In Brown et al. v. Buhman the plaintiffs, members of a polygamous (polygynous, specifically) clan, challenged Utah’s anti-polygamy law in US District Court. The court struck down as unconstitutional the portion of the legislation that prohibited cohabiting with more than one person, saving the sections affecting “marriage” which could be interpreted narrowly and escape the First Amendment. (The story is available on CNN.) Mere days later the same court, but a different judge, liberated the notion of marriage by striking down Utah legislation that restricted that state to a man and a woman: Kitchen et al. v. Herbert et al.. In this case, the state struck back and obtained from the Supreme Court of the United States a two-sentence order without reasons temporarily stopping same-sex marriages in Utah pending the outcome of the appeal of the original decision.

These cases and many others like them here, in the US and elsewhere in the world, have got some people wondering whether it might not be best if the state withdrew from the whole business of regulating marriage as such. Edward Zelinsky, for example, has a brief version of an argument in favour of abolishing civil marriage, to be found in the OUPblog. His adumbrated argument is essentially that the state should not, because it cannot, feasibly “define the family through the institution of marriage” and that an attempt to do so would fail to accurately reflect the diversity of forms the family now takes in western society. He hastens to make the obvious corollary point that if the state withdraws from civil marriage it doesn’t follow that it would or should withdraw from “domestic relations law.” We would still examine relationships and conduct in order to assess the need for state intervention respecting financial remedies and children.

For what it’s worth, this is very much my own view. I agree with both of Zelinsky’s points, and I would be glad if this point of attachment between law and religion could be severed. These two institutions — law and religion — belong, in my view, to different categories, sharing far too few tenets and premisses to make for useful intercourse, and attempts by one to address the other appropriately must ultimately fail or be simply incoherent.


  1. David Collier-Brown

    Conversely, the church might elect to leave it to the state. To oversimplify somewhat, the Anglican church celebrates the choice of two people to vow to live together, and probably raise children.

    This is in strong contract to the Catholic church, which celebrated marriage as a sacrament, a “means of or visible form of grace”.

    Perhaps all organized religions should celebrate the fact of marriage, and leave the laws of property and inheritance to the state.


  2. Mr. Collier-Brown makes a good point about religion leaving marriage alone. It seems the early Christian church blessed many different kinds of relationships without giving primacy to “marriage.” This would seem a better approach for organized religion to follow in the 21st century. As for the state, why should it bother defining relationships? Any time it does, it fails. Employment law is another example, the distinctions between “employees” and other types of workers are increasingly untenable. It has been suggested that employment and labour law be replaced with a law dealing with economic exploitation. One could add a good portion of domestic relations law to that category

  3. Simon,

    “These two institutions — law and religion — belong, in my view, to different categories, sharing far too few tenets and premisses to make for useful intercourse, and attempts by one to address the other appropriately must ultimately fail or be simply incoherent.”

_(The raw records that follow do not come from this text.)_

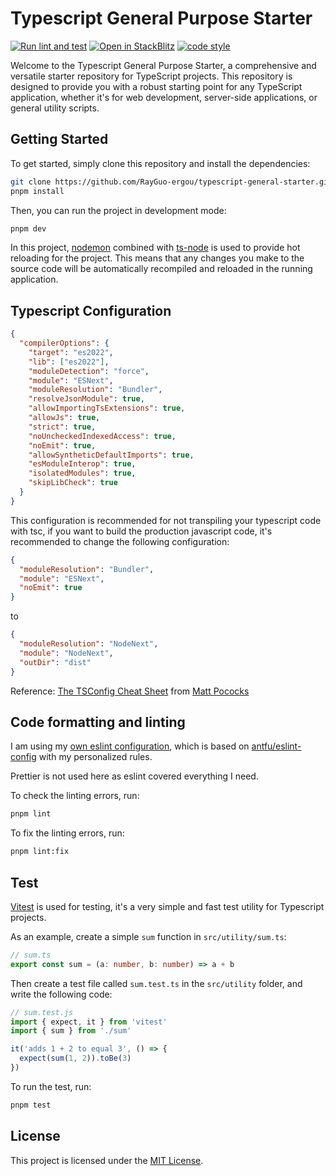 # Typescript General Purpose Starter

[![Run lint and test](https://github.com/RayGuo-ergou/typescript-general-starter/actions/workflows/ci.yml/badge.svg)](https://github.com/RayGuo-ergou/typescript-general-starter/actions/workflows/ci.yml)
[![Open in StackBlitz](https://developer.stackblitz.com/img/open_in_stackblitz_small.svg)](https://stackblitz.com/github/RayGuo-ergou/typescript-general-starter)
[![code style](https://antfu.me/badge-code-style.svg)](https://github.com/antfu/eslint-config)

Welcome to the Typescript General Purpose Starter, a comprehensive and versatile starter repository for TypeScript projects. This repository is designed to provide you with a robust starting point for any TypeScript application, whether it's for web development, server-side applications, or general utility scripts.

## Getting Started

To get started, simply clone this repository and install the dependencies:

```bash
git clone https://github.com/RayGuo-ergou/typescript-general-starter.git
pnpm install
```

Then, you can run the project in development mode:

```bash
pnpm dev
```

In this project, [nodemon](https://nodemon.io/) combined with [ts-node](https://typestrong.org/ts-node/) is used to provide hot reloading for the project. This means that any changes you make to the source code will be automatically recompiled and reloaded in the running application.

## Typescript Configuration
```json
{
  "compilerOptions": {
    "target": "es2022",
    "lib": ["es2022"],
    "moduleDetection": "force",
    "module": "ESNext",
    "moduleResolution": "Bundler",
    "resolveJsonModule": true,
    "allowImportingTsExtensions": true,
    "allowJs": true,
    "strict": true,
    "noUncheckedIndexedAccess": true,
    "noEmit": true,
    "allowSyntheticDefaultImports": true,
    "esModuleInterop": true,
    "isolatedModules": true,
    "skipLibCheck": true
  }
}
```
This configuration is recommended for not transpiling your typescript code with tsc, if you want to build the production javascript code, it's recommended to change the following configuration:
```json
{
  "moduleResolution": "Bundler",
  "module": "ESNext",
  "noEmit": true
}
```

to

```json
{
  "moduleResolution": "NodeNext",
  "module": "NodeNext",
  "outDir": "dist"
}
```

Reference: [The TSConfig Cheat Sheet](https://www.totaltypescript.com/tsconfig-cheat-sheet) from [Matt Pococks](https://www.mattpocock.com/)

## Code formatting and linting

I am using my [own eslint configuration](https://github.com/RayGuo-ergou/eslint-config), which is based on [antfu/eslint-config](https://github.com/antfu/eslint-config) with my personalized rules.

Prettier is not used here as eslint covered everything I need.

To check the linting errors, run:

```bash
pnpm lint
```

To fix the linting errors, run:

```bash
pnpm lint:fix
```

## Test
[Vitest](https://vitest.dev) is used for testing, it's a very simple and fast test utility for Typescript projects.

As an example, create a simple `sum` function in `src/utility/sum.ts`:

```ts
// sum.ts
export const sum = (a: number, b: number) => a + b
```

Then create a test file called `sum.test.ts` in the `src/utility` folder, and write the following code:

```ts
// sum.test.js
import { expect, it } from 'vitest'
import { sum } from './sum'

it('adds 1 + 2 to equal 3', () => {
  expect(sum(1, 2)).toBe(3)
})
```
To run the test, run:

```bash
pnpm test
```

## License

This project is licensed under the [MIT License](./LICENSE).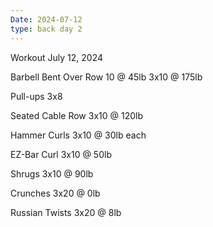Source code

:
 ```yaml
---
Date: 2024-07-12
type: back day 2
---
```

Workout July 12, 2024

Barbell Bent Over Row
10 @ 45lb
3x10 @ 175lb

Pull-ups
3x8

Seated Cable Row
3x10 @ 120lb

Hammer Curls
3x10 @ 30lb each

EZ-Bar Curl
3x10 @ 50lb

Shrugs
3x10 @ 90lb

Crunches
3x20 @ 0lb

Russian Twists
3x20 @ 8lb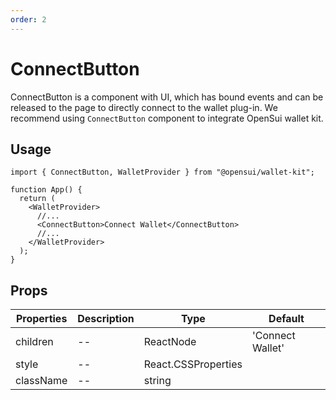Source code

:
 ```yaml
---
order: 2
---
```


# ConnectButton

ConnectButton is a component with UI, which has bound events and can be released to the page to directly connect to the wallet plug-in. We recommend using `ConnectButton` component to integrate OpenSui wallet kit. 

## Usage

```
import { ConnectButton, WalletProvider } from "@opensui/wallet-kit";

function App() {
  return (
    <WalletProvider>
      //...
      <ConnectButton>Connect Wallet</ConnectButton>
      //...
    </WalletProvider>
  );
}
```

## Props

| Properties | Description | Type                | Default          |
| ---------- | ----------- | ------------------- | ---------------- |
| children   | --          | ReactNode           | 'Connect Wallet' |
| style      | --          | React.CSSProperties |                  |
| className  | --          | string              |                  |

    I’d argue that law is a religion, and what you’re saying is that some aspects of perceived morality and law need to be kept separate. The issue is how and what. That’s at least because, unless you define law in terms of morality – in the sense that no law is a valid law unless it’s good, or right, or however else you wish to measure the law’s merit – a law is valid if it’s validly enacted.

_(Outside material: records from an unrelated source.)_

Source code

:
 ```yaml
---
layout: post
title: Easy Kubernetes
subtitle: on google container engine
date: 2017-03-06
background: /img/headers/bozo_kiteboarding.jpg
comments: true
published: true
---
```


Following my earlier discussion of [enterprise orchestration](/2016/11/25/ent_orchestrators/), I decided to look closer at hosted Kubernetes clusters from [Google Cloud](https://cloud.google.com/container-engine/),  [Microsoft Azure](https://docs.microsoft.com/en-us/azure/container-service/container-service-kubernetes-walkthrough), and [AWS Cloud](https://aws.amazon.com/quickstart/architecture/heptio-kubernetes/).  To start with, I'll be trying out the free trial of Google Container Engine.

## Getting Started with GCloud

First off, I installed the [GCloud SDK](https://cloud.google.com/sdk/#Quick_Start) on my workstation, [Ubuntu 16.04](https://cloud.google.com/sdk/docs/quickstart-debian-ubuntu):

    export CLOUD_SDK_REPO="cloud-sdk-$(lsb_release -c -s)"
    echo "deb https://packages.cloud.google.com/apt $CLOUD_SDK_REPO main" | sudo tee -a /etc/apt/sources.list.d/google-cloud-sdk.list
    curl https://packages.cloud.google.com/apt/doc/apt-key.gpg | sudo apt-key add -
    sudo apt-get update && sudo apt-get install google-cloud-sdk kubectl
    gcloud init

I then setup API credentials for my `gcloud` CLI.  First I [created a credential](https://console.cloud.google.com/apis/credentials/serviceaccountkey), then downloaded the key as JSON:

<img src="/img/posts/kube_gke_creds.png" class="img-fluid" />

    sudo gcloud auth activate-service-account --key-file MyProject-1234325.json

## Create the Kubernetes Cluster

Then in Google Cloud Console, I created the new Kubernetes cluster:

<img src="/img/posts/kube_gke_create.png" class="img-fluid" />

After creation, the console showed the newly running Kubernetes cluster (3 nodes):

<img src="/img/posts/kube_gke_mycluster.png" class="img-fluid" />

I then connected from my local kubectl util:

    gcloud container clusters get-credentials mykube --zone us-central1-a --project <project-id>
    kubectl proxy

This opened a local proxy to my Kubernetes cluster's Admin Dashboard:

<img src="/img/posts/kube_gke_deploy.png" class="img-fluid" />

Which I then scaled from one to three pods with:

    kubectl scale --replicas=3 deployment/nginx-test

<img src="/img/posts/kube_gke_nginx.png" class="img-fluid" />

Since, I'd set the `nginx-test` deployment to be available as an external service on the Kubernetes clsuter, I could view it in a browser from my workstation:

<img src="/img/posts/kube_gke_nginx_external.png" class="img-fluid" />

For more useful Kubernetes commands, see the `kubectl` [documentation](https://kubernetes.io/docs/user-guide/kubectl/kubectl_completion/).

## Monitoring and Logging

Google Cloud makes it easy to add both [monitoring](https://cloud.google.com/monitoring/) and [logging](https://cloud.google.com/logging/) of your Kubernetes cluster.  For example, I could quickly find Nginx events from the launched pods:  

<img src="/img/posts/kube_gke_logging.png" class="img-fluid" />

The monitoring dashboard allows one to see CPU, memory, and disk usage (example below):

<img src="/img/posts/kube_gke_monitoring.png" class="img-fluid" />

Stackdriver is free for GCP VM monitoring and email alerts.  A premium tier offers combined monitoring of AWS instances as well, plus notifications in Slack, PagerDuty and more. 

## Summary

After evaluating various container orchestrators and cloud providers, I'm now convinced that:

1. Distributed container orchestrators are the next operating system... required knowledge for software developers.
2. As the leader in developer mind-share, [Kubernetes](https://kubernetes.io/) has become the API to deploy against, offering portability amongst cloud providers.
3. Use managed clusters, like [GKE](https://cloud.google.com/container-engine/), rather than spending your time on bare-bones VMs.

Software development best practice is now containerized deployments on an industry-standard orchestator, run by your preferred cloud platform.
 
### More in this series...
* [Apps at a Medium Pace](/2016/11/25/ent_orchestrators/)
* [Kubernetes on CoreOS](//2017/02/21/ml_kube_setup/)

    And the legal system gets to define whatever its first principles are, hence the validity criteria.

    If one concedes that the validity of a legal system doesn’t depend on whether its premises are true, then there’s no valid difference between law and religion, at least in this sense.

    So, it depends what one means by religion, doesn’t it?

    I’m not saying anything you don’t know, of course. It’s the is-ought dilemma. When you were teaching law and I was a student, we were at the tail end of the Fuller-Hart and the beginning of then Hart-Dworkin debates. It’s a philosophical issue in western thought that’s known to have been bruited since at least Plato.

    Besides, graduates of Jesuit seminaries, Yeshivas, and similar institutions are probably as well-trained as anyone in the methods required to manipulate the legal system. I suppose that could mean something more than just that graduate of Jesuit seminaries, Yeshivas and similar institutions are … etc.


  4. [Answering some of my questions]

    If we define Religion as a belief system, isn’t that definition equally applicable to Law? If it is, then problem is content but the devil is in the details.